Catalpa bignonioides Walt.

  • Family: Bignoniaceae (mostly tropical trees, shrubs, and vines)
  • Common name: southern catalpa
  • Synonym: Catalpa catalpa

    Tree to 15 m (50 ft) tall and 50 cm (20 in) in diameter with rounded open crown. Bark thin, brownish gray, scaly. Twigs thick, green becoming brown, usually glabrous, with large leaf scars usually in threes. Buds very small, pale brown, rounded, usually three at a node, no end bud. Leaves in a whorl of three or opposite, long-petioled, cordate, acuminate, entire, ovate, 13-25 cm (5-10 in) long and 10-18 cm (4-7 in) wide, glabrous dull green above, paler and soft-hairy below.
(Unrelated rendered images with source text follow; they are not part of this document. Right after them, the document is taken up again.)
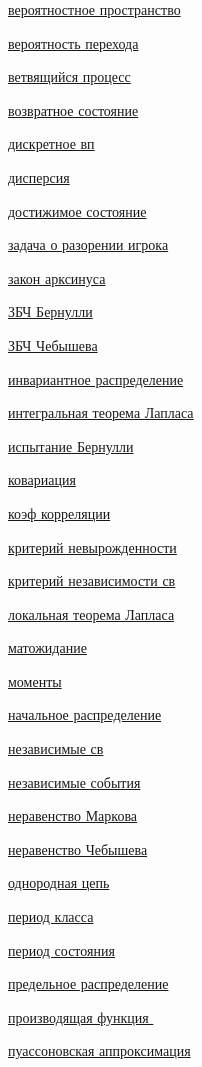 \documentclass[a4paper,100pt]{article}
\theoremstyle{indented}
\theoremstyle{definition}
\theoremstyle{remark}
\begin{document}
\begin{multicols}{2}

\hyperlink{n1}{вероятностное пространство} \ 

\hyperlink{n32}{вероятность перехода} \ 

\hyperlink{n27}{ветвящийся процесс} \ 

\hyperlink{n42}{возвратное состояние} \

\hyperlink{n2}{дискретное вп} \ 

\hyperlink{n14}{дисперсия} \ 

\hyperlink{n36}{достижимое состояние} \ 

\hyperlink{n44}{задача о разорении игрока} \

\hyperlink{n46}{закон арксинуса} \

\hyperlink{n22}{ЗБЧ Бернулли} \ 

\hyperlink{n21}{ЗБЧ Чебышева} \ 

\hyperlink{n33}{инвариантное распределение} \ 

\hyperlink{n25}{интегральная теорема Лапласа} \ 

\hyperlink{n12}{испытание Бернулли} \ 

\hyperlink{n19}{ковариация} \ 

\hyperlink{n20}{коэф корреляции} \ 

\hyperlink{n28}{критерий невырожденности} \ 

\hyperlink{n11}{критерий независимости св} \ 

\hyperlink{n24}{локальная теорема Лапласа} \ 

\hyperlink{n13}{матожидание} \ 

\hyperlink{n17}{моменты} \ 

\hyperlink{n31}{начальное распределение} \ 

\hyperlink{n10}{независимые св} \ 

\hyperlink{n7}{независимые события} \ 

\hyperlink{n15}{неравенство Маркова} \ 

\hyperlink{n16}{неравенство Чебышева} \ 

\hyperlink{n30}{однородная цепь} \ 

\hyperlink{n40}{период класса} \ 

\hyperlink{n39}{период состояния} \ 

\hyperlink{n34}{предельное распределение} \ 

\hyperlink{n26}{производящая функция } \ 

\hyperlink{n45}{пуассоновская аппроксимация} \ 


\end{multicols}
\end{document}
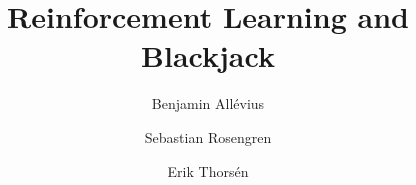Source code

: \documentclass[12pt,a4paper,notitlepage,oneside]{article}
\title{Reinforcement Learning and Blackjack}
\author[1]{Benjamin Allévius}
\author[1]{Sebastian Rosengren}
\author[1]{Erik Thorsén}
\affil[1]{Department of Mathematics, Stockholm University, Sweden}
\date{\vspace{-5ex}}
\begin{document}
\maketitle

\begin{abstract} 
    
\end{abstract}
\thispagestyle{empty}
\clearpage
\setcounter{page}{1}






\end{document}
Flowers white with purple spots and orange stripes, fragrant, bell-shaped, about 4 cm (1.6 in) long and wide, numerous in panicles at ends of leafy twigs in late Spring. Fruits long thin cylindrical capsules, green becoming brown, 15-30 cm (6-12 in) long and about 1 cm (0.4 in) in diameter, maturing in Fall.

    Distribution: The original range is uncertain, now naturalized in much of the eastern U. S.
    Habitat: Roadsides, abandoned fields, old homesites.
    NWI status: UPL
    Comment:Both species of catalpa have been widely planted as shade trees and in shelterbelts, and have become established in most of Oklahoma. Catalpa is derived from an Indian name; bignonioides refers to the flowers, which resemble those of Bignonia.